Imagine 750mV appearing at an instant across the 8Ω speaker. That would require 0.09375A of current per Ohm's Law (V=IR).

If that 0.09375A were coming from the 3V Vcc, the collector resistor, Rc, would have to be 24Ω or less (in series with 8Ω speaker, ignoring current through transistor for this instant) at that instant. I cannot read your Rc value that well, but it appears to be over 100Ω, which is severely limiting your circuit to where it cannot reach your design goals.

If you choose to change the collector resistor to 24Ω or less, and scale the other resistors down as well to keep the circuit functioning, you will end up with an extremely low input impedance looking into the transistor base, which is probably not an OK solution, although input impedance was not specified in your design goals. (10k is considered a low input impedance for most pro and consumer audio applications.)

If your load impedance is 8Ω, then the voltage source impedance driving it must be near 0Ω to avoid significant voltage division, which is what you are getting with your current solution.

My answer to you is: Redesign this circuit for an output impedance at least 10x smaller than 8Ω. Your goal is an output impedance of 0.8Ω or less. The simplest solution is to replace the single transistor with an operational amplifier IC that can operate at 3V and supply enough current to the 8Ω load without failing. The TI LME49726 has a minimum voltage supply of 2.7V and an output current rating of ">300mA" (quote from data sheet).
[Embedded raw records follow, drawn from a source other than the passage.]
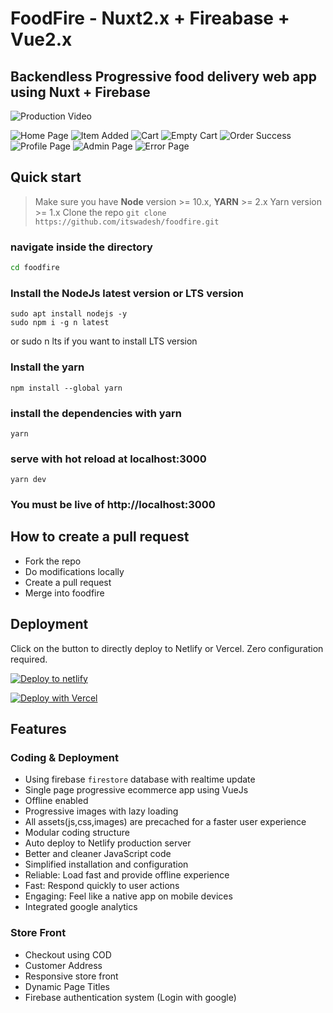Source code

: # FoodFire - Nuxt2.x + Fireabase + Vue2.x

## Backendless Progressive food delivery web app using Nuxt + Firebase

<img src="https://i.imgur.com/v2B8eeD.gif" title="Production Video"/>

![Home Page](https://github.com/itswadesh/foodfire/blob/master/static/screenshots/index.jpg?raw=true)
![Item Added](https://github.com/itswadesh/foodfire/blob/master/static/screenshots/item-added.jpg?raw=true)
![Cart](https://github.com/itswadesh/foodfire/blob/master/static/screenshots/cart.jpg?raw=true)
![Empty Cart](https://github.com/itswadesh/foodfire/blob/master/static/screenshots/empty.jpg?raw=true)
![Order Success](https://github.com/itswadesh/foodfire/blob/master/static/screenshots/success.jpg?raw=true)
![Profile Page](https://github.com/itswadesh/foodfire/blob/master/static/screenshots/profile.jpg?raw=true)
![Admin Page](https://github.com/itswadesh/foodfire/blob/master/static/screenshots/admin.jpg?raw=true)
![Error Page](https://github.com/itswadesh/foodfire/blob/master/static/screenshots/error.jpg?raw=true)

## Quick start

> Make sure you have **Node** version >= 10.x, **YARN** >= 2.x
> Yarn version >= 1.x
> Clone the repo
> `git clone https://github.com/itswadesh/foodfire.git`


### navigate inside the directory

```bash
cd foodfire
```

### Install the NodeJs latest version or LTS version
    
    sudo apt install nodejs -y
    sudo npm i -g n latest
    
or sudo n lts if you want to install LTS version

  ### Install the yarn

    npm install --global yarn


### install the dependencies with yarn

`yarn`


### serve with hot reload at localhost:3000

`yarn dev`

### You must be live of http://localhost:3000

## How to create a pull request

- Fork the repo
- Do modifications locally
- Create a pull request
- Merge into foodfire

## Deployment

Click on the button to directly deploy to Netlify or Vercel. Zero configuration required.

<a href="https://app.netlify.com/start/deploy?repository=https://github.com/itswadesh/foodfire" aria-label="Click to deploy into netlify">
<img src="https://www.netlify.com/img/deploy/button.svg" alt="Deploy to netlify">
</a>

[![Deploy with Vercel](https://vercel.com/button)](https://vercel.com/new/clone?repository-url=https%3A%2F%2Fgithub.com%2Fitswadesh%2Ffoodfire&demo-title=Foodfire)

## Features

### Coding & Deployment

- Using firebase `firestore` database with realtime update
- Single page progressive ecommerce app using VueJs
- Offline enabled
- Progressive images with lazy loading
- All assets(js,css,images) are precached for a faster user experience
- Modular coding structure
- Auto deploy to Netlify production server
- Better and cleaner JavaScript code
- Simplified installation and configuration
- Reliable: Load fast and provide offline experience
- Fast: Respond quickly to user actions
- Engaging: Feel like a native app on mobile devices
- Integrated google analytics

### Store Front

- Checkout using COD
- Customer Address
- Responsive store front
- Dynamic Page Titles
- Firebase authentication system (Login with google)
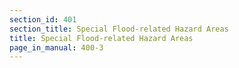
 ```yaml
---
section_id: 401
section_title: Special Flood-related Hazard Areas
title: Special Flood-related Hazard Areas
page_in_manual: 400-3
---
```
EDIT: Per the comment (I tried the resistor...), if you want to see this work as a common emitter stage, use a 0.8Ω collector resistor, a 0.11Ω emitter resistor, a 6.5Ω base to +3V resistor, and a 3.5Ω base to ground resistor. Use 1000µF input and output coupling capacitors. I simulated this circuit and achieved voltage amplification from 150mV p-p to 885mV p-p with no distortion. I'm sure fine tuning the calculations could achieve a gain of 7, but the point is that this circuit is completely unpractical.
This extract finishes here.